──────── Provided records

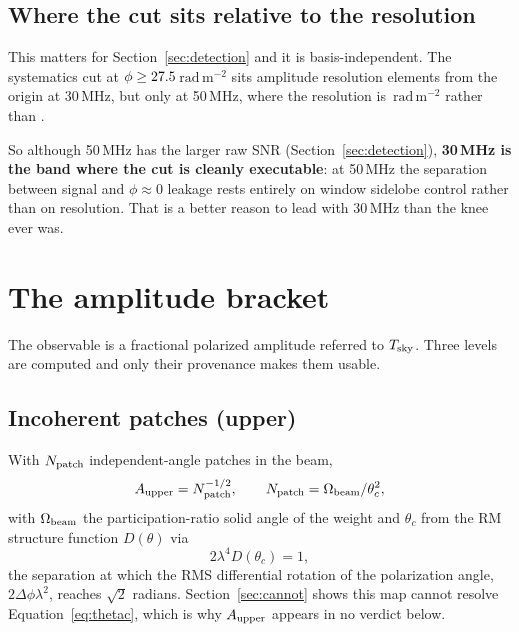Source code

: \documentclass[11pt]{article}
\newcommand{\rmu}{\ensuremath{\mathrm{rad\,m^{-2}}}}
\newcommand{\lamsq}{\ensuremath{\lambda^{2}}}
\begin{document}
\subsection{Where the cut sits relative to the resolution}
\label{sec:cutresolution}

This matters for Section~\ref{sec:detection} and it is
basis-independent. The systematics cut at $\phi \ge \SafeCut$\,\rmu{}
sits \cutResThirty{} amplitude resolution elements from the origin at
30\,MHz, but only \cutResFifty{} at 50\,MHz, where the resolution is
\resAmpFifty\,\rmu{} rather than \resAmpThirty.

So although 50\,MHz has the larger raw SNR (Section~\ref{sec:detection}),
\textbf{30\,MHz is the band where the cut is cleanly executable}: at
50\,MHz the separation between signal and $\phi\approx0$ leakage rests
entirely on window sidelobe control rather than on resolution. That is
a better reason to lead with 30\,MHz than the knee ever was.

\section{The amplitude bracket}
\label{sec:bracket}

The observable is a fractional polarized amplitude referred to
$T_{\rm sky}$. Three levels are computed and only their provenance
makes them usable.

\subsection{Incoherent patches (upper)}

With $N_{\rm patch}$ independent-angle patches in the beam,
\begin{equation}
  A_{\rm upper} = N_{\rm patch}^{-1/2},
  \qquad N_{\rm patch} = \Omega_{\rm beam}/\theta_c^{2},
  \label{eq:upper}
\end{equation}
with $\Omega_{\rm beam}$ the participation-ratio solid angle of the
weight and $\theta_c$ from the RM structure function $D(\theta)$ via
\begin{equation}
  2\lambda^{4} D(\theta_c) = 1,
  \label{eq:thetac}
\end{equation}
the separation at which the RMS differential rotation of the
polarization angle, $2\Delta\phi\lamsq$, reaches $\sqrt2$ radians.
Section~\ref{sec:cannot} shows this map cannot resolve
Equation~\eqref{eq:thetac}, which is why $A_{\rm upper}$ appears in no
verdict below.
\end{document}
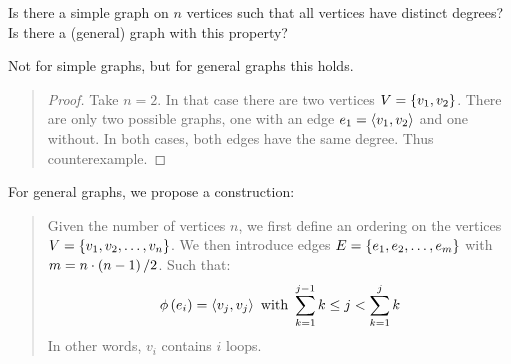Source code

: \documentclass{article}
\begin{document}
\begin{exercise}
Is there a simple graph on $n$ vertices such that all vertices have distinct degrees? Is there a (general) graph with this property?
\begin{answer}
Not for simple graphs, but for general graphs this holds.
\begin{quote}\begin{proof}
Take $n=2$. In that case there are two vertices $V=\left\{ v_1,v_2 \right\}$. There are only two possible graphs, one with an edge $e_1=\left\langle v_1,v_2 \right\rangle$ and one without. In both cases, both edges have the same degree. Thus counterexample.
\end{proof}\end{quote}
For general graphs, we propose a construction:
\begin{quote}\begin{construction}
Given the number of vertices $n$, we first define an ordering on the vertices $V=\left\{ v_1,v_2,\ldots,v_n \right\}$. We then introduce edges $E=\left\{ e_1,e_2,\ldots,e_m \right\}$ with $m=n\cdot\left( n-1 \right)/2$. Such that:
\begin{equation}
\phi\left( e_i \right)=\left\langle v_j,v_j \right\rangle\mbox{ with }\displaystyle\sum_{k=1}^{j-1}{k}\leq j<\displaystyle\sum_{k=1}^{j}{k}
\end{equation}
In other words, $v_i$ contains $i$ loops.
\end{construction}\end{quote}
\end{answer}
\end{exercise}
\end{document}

────────────────

§ What you are asked to do: Whenever a line includes the word "newcommand", pull it out of the entries.

§ Output for this task:
\newcommand{\rmu}{\ensuremath{\mathrm{rad\,m^{-2}}}}
\newcommand{\lamsq}{\ensuremath{\lambda^{2}}}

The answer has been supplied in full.